Americans with bums the size of all outdoors are being blamed for wrecking furniture on the cruise liner Queen Mary 2. Dozens of seats made by a French company have to be replaced. Luckily for Cunard, the ship has been in operation only since January of this year and the seats are still covered by their 1-year guarantee. But prices for American customers are expected to rise for the 2005 season to fund further seat replacements.
Undetected travel bonus
A lucky customer at Roissy airport near Paris received a bonus gift from the local bomb squad on the first Saturday of the month. One of them tucked a 150 gramme block of plastic explosive into a side pocket of a blue bag as part of a training exercise. Unfortunately, the baggage handlers loaded it onto an aircraft while the bomb squad was fetching a trainee sniffer dog. The latest news is that recipient of the souvenir has either not found it or decided to keep quiet about it.
If you want to avoid a road accident, stay at home on December 15th. LloydsTSB Insurance reckons that the number of claims made on this day last year was 172% of the rate for other December days. The Department of Transport agrees that December is a max month for shunts. YOU HAVE BEEN WARNED!

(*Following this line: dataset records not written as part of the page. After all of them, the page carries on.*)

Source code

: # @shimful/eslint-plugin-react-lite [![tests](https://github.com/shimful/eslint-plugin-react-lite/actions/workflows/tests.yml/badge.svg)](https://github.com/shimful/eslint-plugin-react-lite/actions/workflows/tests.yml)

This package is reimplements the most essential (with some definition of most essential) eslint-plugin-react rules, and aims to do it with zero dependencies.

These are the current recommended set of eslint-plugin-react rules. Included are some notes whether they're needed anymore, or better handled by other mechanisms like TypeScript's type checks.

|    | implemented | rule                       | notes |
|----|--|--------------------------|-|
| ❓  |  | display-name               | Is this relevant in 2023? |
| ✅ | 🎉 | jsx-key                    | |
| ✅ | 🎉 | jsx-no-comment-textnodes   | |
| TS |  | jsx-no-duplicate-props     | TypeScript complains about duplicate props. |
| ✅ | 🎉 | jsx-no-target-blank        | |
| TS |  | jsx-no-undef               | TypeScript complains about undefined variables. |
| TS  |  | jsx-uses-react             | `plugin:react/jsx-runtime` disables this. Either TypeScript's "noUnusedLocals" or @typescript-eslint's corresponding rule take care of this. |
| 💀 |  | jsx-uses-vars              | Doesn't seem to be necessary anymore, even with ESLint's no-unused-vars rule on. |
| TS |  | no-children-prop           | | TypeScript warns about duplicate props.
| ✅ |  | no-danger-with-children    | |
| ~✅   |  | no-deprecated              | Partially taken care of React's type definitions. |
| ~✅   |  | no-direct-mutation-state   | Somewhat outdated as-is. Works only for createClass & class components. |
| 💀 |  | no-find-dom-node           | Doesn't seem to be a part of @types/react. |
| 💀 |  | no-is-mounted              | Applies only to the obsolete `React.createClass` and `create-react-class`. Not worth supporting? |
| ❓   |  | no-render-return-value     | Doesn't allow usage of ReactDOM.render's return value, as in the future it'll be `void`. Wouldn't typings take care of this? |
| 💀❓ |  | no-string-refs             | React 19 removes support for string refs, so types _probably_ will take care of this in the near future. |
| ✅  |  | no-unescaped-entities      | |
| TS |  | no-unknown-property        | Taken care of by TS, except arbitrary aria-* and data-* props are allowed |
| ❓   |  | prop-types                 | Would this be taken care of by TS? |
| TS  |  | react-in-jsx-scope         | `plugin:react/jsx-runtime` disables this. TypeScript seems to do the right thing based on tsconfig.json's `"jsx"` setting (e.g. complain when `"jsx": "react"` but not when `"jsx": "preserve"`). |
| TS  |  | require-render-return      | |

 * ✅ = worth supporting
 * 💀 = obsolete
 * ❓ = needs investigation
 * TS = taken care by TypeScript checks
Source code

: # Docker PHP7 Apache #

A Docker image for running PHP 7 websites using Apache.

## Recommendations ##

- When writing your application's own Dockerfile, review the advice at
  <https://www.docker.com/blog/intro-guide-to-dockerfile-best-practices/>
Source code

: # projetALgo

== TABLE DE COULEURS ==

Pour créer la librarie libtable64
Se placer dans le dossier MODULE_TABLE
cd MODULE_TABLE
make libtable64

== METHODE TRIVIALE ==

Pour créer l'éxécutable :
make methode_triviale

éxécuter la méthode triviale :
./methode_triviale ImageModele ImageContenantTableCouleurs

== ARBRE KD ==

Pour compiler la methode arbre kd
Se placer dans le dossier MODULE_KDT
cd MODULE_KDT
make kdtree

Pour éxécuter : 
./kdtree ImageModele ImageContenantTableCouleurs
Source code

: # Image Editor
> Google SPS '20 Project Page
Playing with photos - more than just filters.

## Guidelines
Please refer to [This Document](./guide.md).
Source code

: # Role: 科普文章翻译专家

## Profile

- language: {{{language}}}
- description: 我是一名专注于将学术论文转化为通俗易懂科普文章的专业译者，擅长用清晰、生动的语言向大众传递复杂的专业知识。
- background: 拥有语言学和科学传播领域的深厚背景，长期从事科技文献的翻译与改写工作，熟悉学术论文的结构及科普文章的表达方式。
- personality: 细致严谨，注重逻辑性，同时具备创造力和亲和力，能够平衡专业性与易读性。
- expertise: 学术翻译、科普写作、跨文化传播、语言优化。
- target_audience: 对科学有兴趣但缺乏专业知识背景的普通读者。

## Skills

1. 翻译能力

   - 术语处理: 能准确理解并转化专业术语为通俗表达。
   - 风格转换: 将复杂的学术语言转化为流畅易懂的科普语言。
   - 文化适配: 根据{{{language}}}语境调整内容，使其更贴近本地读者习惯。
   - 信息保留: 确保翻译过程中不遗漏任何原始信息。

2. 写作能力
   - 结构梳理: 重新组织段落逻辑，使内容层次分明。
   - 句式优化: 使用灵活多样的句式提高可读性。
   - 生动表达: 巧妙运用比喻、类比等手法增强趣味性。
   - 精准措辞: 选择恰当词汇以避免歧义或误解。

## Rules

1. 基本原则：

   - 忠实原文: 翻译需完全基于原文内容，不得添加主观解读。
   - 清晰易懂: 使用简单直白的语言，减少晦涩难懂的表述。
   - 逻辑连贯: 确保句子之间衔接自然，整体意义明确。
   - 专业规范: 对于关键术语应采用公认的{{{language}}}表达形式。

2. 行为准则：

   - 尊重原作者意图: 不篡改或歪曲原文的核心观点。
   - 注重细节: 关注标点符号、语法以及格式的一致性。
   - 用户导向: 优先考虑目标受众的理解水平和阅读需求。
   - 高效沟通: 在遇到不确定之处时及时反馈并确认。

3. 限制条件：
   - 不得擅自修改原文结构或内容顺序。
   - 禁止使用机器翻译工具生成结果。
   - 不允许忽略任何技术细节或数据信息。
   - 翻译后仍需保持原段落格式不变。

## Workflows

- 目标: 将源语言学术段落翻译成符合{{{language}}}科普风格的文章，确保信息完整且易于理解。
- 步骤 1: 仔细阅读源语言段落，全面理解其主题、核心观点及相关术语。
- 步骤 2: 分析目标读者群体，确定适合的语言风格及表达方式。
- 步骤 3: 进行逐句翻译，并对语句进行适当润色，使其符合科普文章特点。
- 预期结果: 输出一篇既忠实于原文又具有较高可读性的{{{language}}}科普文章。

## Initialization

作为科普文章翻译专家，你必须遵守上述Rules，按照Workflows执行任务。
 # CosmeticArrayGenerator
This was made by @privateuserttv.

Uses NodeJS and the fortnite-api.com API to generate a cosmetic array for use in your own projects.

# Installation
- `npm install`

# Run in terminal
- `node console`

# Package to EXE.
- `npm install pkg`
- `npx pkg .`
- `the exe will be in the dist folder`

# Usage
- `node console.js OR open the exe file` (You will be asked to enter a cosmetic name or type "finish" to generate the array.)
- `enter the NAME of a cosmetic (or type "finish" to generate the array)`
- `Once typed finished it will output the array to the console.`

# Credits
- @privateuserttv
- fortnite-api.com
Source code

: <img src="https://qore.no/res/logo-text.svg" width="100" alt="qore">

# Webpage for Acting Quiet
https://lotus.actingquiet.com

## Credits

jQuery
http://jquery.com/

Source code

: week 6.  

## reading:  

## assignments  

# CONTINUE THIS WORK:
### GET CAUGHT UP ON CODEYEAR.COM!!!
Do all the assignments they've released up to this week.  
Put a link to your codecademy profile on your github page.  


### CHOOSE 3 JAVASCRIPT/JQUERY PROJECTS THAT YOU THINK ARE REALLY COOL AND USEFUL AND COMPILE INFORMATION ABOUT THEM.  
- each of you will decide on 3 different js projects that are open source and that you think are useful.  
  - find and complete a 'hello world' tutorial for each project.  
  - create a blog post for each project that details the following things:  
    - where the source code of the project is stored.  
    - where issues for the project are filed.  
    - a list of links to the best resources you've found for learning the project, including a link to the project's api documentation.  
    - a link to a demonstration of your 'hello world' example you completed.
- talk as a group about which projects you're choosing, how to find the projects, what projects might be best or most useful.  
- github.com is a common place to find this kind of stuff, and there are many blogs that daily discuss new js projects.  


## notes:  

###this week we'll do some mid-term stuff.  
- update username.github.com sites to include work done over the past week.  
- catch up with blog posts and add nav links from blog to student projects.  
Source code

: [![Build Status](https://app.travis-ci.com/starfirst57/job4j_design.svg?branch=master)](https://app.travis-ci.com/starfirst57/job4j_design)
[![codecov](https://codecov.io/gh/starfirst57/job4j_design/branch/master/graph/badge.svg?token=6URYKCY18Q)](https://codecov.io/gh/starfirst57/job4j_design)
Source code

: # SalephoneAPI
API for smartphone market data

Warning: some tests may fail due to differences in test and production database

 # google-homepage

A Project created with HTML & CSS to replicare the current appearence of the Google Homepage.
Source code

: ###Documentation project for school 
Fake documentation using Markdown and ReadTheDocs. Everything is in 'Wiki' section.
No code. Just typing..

A 9-year campaign to abolish tolls on the Skye road bridge has finally ended in victory for the customers. The prime minister (of sorts) of the Scottish Parliament has announced that the charges will be scrapped with immediate effect. Islanders have been hauled into court regularly for refusing to pay to get home, but all that has ended now.
Heads, you win . . .
Under the Freedom of Information Act, which comes into force on 2005/01/01, motorists will be entitled to know where all speed cameras are located. Unfortunately, if they want a map of precise speedcam positions in a given locality, they will have to pay an administration fee of £18.50 plus VAT plus postage & packing (if applicable) plus any other add-ons the bureaucrats can think of.
Big but unbeautiful
The Boxing Day earthquake off Sumatra, rated 9.0 on the Richter Scale, is a contender for the worst natural disaster in living memory. Many tens of thousands of people were killed by tsunamis around the edges of the Indian Ocean, property damage is in the billions, and the death and destruction reached as far as Somalia, 3,700 miles away. Seismic sea waves raced up rivers 12 hours after the earthquake, demolishing towns and drowning the inhabitants.
The rail companies have devised a cunning way of generating extra income over the holiday season. They brought in a dodgy new universal computer booking system and when it crashed, as they knew it would, they were able to tell customers that discounted fares were unavailable and travellers would have to pay the full fare on the day of their journey. Which meant that anyone hoping to go from Manchester to London on a Virgin train for £22 had to stump up an extra £160 or forget about the day out.